**RECORDS SUPPLIED**
____________

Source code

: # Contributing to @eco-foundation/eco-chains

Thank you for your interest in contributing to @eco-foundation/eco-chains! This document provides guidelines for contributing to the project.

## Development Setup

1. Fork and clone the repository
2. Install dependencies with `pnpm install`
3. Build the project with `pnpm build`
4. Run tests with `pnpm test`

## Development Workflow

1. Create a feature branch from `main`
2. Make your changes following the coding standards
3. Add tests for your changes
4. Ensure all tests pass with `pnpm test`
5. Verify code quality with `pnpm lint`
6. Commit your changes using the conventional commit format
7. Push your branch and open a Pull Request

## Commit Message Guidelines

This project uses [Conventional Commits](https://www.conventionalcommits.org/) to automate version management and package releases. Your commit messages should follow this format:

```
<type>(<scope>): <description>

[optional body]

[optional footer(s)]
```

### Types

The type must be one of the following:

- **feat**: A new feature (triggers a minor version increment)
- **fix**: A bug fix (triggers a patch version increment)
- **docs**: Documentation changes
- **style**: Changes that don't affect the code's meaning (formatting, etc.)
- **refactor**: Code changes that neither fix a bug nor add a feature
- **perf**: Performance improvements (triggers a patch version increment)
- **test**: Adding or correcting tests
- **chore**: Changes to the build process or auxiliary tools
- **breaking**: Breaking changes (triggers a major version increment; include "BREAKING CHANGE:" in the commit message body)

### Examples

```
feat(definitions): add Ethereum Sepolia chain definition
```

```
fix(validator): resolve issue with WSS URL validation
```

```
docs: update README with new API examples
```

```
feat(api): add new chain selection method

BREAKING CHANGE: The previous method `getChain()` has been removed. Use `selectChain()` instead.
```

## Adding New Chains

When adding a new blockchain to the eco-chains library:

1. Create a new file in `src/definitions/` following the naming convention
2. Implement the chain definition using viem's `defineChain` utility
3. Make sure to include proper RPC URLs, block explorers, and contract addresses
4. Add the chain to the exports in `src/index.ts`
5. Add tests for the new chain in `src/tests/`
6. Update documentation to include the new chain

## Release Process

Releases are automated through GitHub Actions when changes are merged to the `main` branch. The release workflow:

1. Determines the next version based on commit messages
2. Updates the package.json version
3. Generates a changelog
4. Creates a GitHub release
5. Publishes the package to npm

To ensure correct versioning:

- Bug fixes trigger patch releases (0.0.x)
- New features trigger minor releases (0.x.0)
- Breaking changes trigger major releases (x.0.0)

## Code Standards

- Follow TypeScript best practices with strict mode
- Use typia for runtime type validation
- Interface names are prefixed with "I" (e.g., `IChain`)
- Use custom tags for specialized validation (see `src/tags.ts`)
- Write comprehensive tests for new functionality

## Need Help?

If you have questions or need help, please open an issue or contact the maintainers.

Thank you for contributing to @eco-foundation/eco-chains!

____________

Please transcribe only the lines in the records above running from the line that has "4. Add the chain" through the line that has "Releases are automated", both included, exactly as they appear.

4. Add the chain to the exports in `src/index.ts`
5. Add tests for the new chain in `src/tests/`
6. Update documentation to include the new chain

## Release Process

Releases are automated through GitHub Actions when changes are merged to the `main` branch. The release workflow:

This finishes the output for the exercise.